══ Supplied material ══
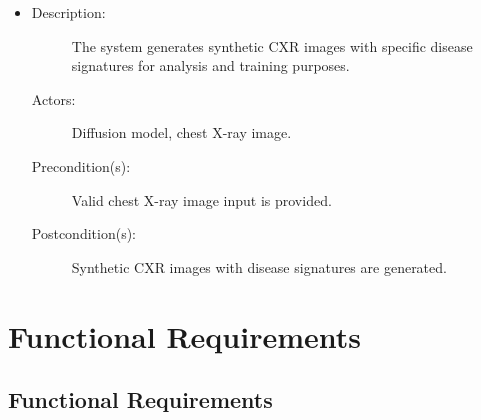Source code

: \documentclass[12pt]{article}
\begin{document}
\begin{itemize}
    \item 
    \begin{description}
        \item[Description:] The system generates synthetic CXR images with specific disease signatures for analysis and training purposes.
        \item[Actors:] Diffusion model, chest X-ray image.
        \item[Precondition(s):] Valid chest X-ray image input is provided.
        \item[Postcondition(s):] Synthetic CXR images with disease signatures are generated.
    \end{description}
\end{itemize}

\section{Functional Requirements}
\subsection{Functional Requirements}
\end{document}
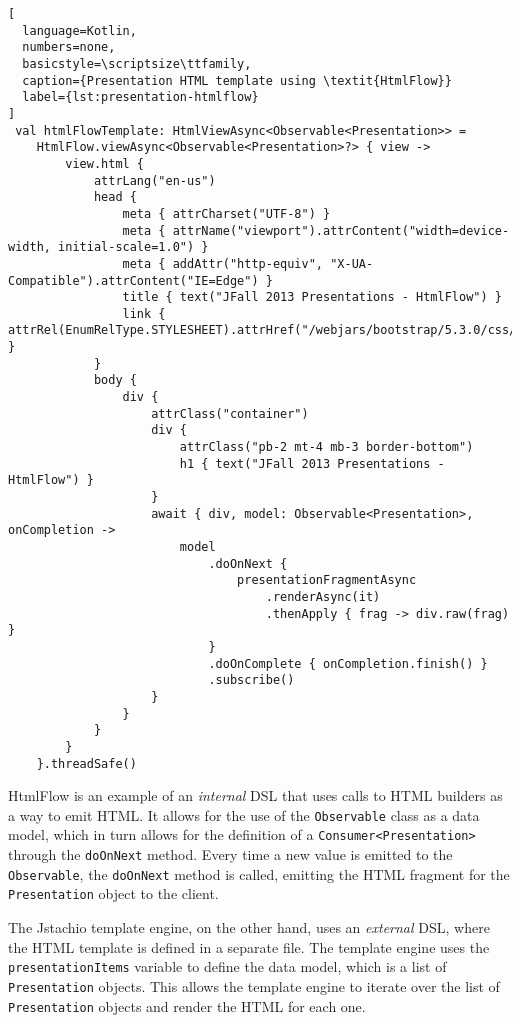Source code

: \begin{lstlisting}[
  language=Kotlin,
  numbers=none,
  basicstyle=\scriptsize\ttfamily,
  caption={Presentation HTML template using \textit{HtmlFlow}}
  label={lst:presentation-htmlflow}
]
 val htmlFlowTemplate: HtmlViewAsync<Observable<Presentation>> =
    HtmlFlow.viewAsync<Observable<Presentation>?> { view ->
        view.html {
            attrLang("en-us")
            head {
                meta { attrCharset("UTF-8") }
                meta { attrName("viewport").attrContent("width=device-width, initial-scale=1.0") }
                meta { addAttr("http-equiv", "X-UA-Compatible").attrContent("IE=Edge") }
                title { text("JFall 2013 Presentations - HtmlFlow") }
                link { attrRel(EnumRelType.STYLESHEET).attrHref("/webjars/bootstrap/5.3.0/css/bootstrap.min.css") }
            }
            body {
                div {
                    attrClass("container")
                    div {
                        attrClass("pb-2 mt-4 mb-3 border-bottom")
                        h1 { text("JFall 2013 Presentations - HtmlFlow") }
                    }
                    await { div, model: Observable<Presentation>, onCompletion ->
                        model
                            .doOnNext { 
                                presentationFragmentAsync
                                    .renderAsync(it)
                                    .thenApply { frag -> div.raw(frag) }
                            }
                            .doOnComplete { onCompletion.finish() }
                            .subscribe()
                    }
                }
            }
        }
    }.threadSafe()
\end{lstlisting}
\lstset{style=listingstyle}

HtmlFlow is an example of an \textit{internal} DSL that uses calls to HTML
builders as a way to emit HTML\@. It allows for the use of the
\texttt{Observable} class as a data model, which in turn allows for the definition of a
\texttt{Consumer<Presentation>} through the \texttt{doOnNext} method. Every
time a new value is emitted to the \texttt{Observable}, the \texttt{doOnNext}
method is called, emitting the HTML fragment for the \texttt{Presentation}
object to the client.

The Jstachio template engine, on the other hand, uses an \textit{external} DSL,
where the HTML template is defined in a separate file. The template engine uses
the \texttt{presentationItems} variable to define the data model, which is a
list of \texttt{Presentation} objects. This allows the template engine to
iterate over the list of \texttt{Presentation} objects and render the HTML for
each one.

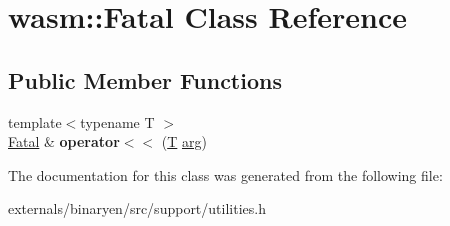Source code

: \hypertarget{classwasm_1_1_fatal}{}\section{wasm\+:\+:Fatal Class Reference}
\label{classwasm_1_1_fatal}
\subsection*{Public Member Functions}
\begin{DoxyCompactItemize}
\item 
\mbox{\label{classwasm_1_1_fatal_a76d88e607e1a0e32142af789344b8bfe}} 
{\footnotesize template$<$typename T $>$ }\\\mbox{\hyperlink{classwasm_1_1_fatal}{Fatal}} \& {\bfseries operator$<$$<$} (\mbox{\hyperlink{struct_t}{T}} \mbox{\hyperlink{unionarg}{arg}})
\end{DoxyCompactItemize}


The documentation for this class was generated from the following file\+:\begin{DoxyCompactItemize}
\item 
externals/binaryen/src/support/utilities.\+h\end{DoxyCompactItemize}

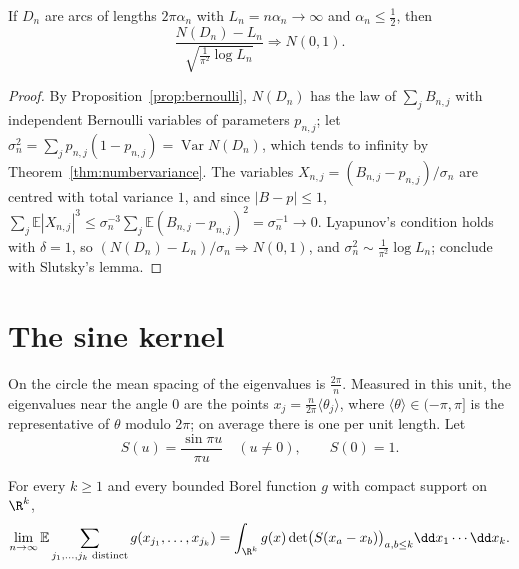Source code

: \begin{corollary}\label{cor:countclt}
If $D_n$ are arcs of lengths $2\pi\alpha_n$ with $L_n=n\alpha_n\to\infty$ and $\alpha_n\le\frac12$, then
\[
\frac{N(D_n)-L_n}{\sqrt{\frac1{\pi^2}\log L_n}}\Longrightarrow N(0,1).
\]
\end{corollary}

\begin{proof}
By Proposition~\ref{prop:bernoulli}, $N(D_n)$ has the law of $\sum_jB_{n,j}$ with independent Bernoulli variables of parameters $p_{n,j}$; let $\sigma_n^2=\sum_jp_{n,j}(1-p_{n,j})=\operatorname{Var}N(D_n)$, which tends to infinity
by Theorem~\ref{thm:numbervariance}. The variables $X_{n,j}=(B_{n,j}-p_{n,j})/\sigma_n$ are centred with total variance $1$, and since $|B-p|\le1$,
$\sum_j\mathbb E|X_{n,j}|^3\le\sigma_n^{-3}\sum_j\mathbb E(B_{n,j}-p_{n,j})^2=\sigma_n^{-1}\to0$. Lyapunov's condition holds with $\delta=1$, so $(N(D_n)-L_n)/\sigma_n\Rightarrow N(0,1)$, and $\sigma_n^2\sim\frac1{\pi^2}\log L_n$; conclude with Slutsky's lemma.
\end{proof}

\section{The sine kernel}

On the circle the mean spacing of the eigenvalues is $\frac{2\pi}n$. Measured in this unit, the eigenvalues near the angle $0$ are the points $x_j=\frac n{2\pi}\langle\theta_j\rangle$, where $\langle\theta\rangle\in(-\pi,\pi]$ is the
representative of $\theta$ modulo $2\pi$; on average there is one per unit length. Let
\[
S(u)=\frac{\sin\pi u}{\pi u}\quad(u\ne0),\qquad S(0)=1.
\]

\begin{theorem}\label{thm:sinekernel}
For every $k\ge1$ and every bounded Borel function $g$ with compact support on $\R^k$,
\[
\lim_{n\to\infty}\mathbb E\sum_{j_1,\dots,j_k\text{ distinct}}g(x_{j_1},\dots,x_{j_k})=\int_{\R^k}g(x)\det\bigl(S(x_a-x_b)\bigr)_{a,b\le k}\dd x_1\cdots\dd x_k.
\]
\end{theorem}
═══
Return the entries verbatim without images.

Source code

: \documentclass[12pt]{article}
\begin{document}
\begin{itemize}
    \item 
    \begin{description}
        \item[Description:] The system generates synthetic CXR images with specific disease signatures for analysis and training purposes.
        \item[Actors:] Diffusion model, chest X-ray image.
        \item[Precondition(s):] Valid chest X-ray image input is provided.
        \item[Postcondition(s):] Synthetic CXR images with disease signatures are generated.
    \end{description}
\end{itemize}

\section{Functional Requirements}
\subsection{Functional Requirements}
\end{document}
Source code

: \begin{lstlisting}[
  language=Kotlin,
  numbers=none,
  basicstyle=\scriptsize\ttfamily,
  caption={Presentation HTML template using \textit{HtmlFlow}}
  label={lst:presentation-htmlflow}
]
 val htmlFlowTemplate: HtmlViewAsync<Observable<Presentation>> =
    HtmlFlow.viewAsync<Observable<Presentation>?> { view ->
        view.html {
            attrLang("en-us")
            head {
                meta { attrCharset("UTF-8") }
                meta { attrName("viewport").attrContent("width=device-width, initial-scale=1.0") }
                meta { addAttr("http-equiv", "X-UA-Compatible").attrContent("IE=Edge") }
                title { text("JFall 2013 Presentations - HtmlFlow") }
                link { attrRel(EnumRelType.STYLESHEET).attrHref("/webjars/bootstrap/5.3.0/css/bootstrap.min.css") }
            }
            body {
                div {
                    attrClass("container")
                    div {
                        attrClass("pb-2 mt-4 mb-3 border-bottom")
                        h1 { text("JFall 2013 Presentations - HtmlFlow") }
                    }
                    await { div, model: Observable<Presentation>, onCompletion ->
                        model
                            .doOnNext { 
                                presentationFragmentAsync
                                    .renderAsync(it)
                                    .thenApply { frag -> div.raw(frag) }
                            }
                            .doOnComplete { onCompletion.finish() }
                            .subscribe()
                    }
                }
            }
        }
    }.threadSafe()
\end{lstlisting}
\lstset{style=listingstyle}

HtmlFlow is an example of an \textit{internal} DSL that uses calls to HTML
builders as a way to emit HTML\@. It allows for the use of the
\texttt{Observable} class as a data model, which in turn allows for the definition of a
\texttt{Consumer<Presentation>} through the \texttt{doOnNext} method. Every
time a new value is emitted to the \texttt{Observable}, the \texttt{doOnNext}
method is called, emitting the HTML fragment for the \texttt{Presentation}
object to the client.

The Jstachio template engine, on the other hand, uses an \textit{external} DSL,
where the HTML template is defined in a separate file. The template engine uses
the \texttt{presentationItems} variable to define the data model, which is a
list of \texttt{Presentation} objects. This allows the template engine to
iterate over the list of \texttt{Presentation} objects and render the HTML for
each one.

Source code

: \hypertarget{classwasm_1_1_fatal}{}\section{wasm\+:\+:Fatal Class Reference}
\label{classwasm_1_1_fatal}
\subsection*{Public Member Functions}
\begin{DoxyCompactItemize}
\item 
\mbox{\label{classwasm_1_1_fatal_a76d88e607e1a0e32142af789344b8bfe}} 
{\footnotesize template$<$typename T $>$ }\\\mbox{\hyperlink{classwasm_1_1_fatal}{Fatal}} \& {\bfseries operator$<$$<$} (\mbox{\hyperlink{struct_t}{T}} \mbox{\hyperlink{unionarg}{arg}})
\end{DoxyCompactItemize}


The documentation for this class was generated from the following file\+:\begin{DoxyCompactItemize}
\item 
externals/binaryen/src/support/utilities.\+h\end{DoxyCompactItemize}

Source code

: \begin{corollary}\label{cor:countclt}
If $D_n$ are arcs of lengths $2\pi\alpha_n$ with $L_n=n\alpha_n\to\infty$ and $\alpha_n\le\frac12$, then
\[
\frac{N(D_n)-L_n}{\sqrt{\frac1{\pi^2}\log L_n}}\Longrightarrow N(0,1).
\]
\end{corollary}

\begin{proof}
By Proposition~\ref{prop:bernoulli}, $N(D_n)$ has the law of $\sum_jB_{n,j}$ with independent Bernoulli variables of parameters $p_{n,j}$; let $\sigma_n^2=\sum_jp_{n,j}(1-p_{n,j})=\operatorname{Var}N(D_n)$, which tends to infinity
by Theorem~\ref{thm:numbervariance}. The variables $X_{n,j}=(B_{n,j}-p_{n,j})/\sigma_n$ are centred with total variance $1$, and since $|B-p|\le1$,
$\sum_j\mathbb E|X_{n,j}|^3\le\sigma_n^{-3}\sum_j\mathbb E(B_{n,j}-p_{n,j})^2=\sigma_n^{-1}\to0$. Lyapunov's condition holds with $\delta=1$, so $(N(D_n)-L_n)/\sigma_n\Rightarrow N(0,1)$, and $\sigma_n^2\sim\frac1{\pi^2}\log L_n$; conclude with Slutsky's lemma.
\end{proof}

\section{The sine kernel}

On the circle the mean spacing of the eigenvalues is $\frac{2\pi}n$. Measured in this unit, the eigenvalues near the angle $0$ are the points $x_j=\frac n{2\pi}\langle\theta_j\rangle$, where $\langle\theta\rangle\in(-\pi,\pi]$ is the
representative of $\theta$ modulo $2\pi$; on average there is one per unit length. Let
\[
S(u)=\frac{\sin\pi u}{\pi u}\quad(u\ne0),\qquad S(0)=1.
\]

\begin{theorem}\label{thm:sinekernel}
For every $k\ge1$ and every bounded Borel function $g$ with compact support on $\R^k$,
\[
\lim_{n\to\infty}\mathbb E\sum_{j_1,\dots,j_k\text{ distinct}}g(x_{j_1},\dots,x_{j_k})=\int_{\R^k}g(x)\det\bigl(S(x_a-x_b)\bigr)_{a,b\le k}\dd x_1\cdots\dd x_k.
\]
\end{theorem}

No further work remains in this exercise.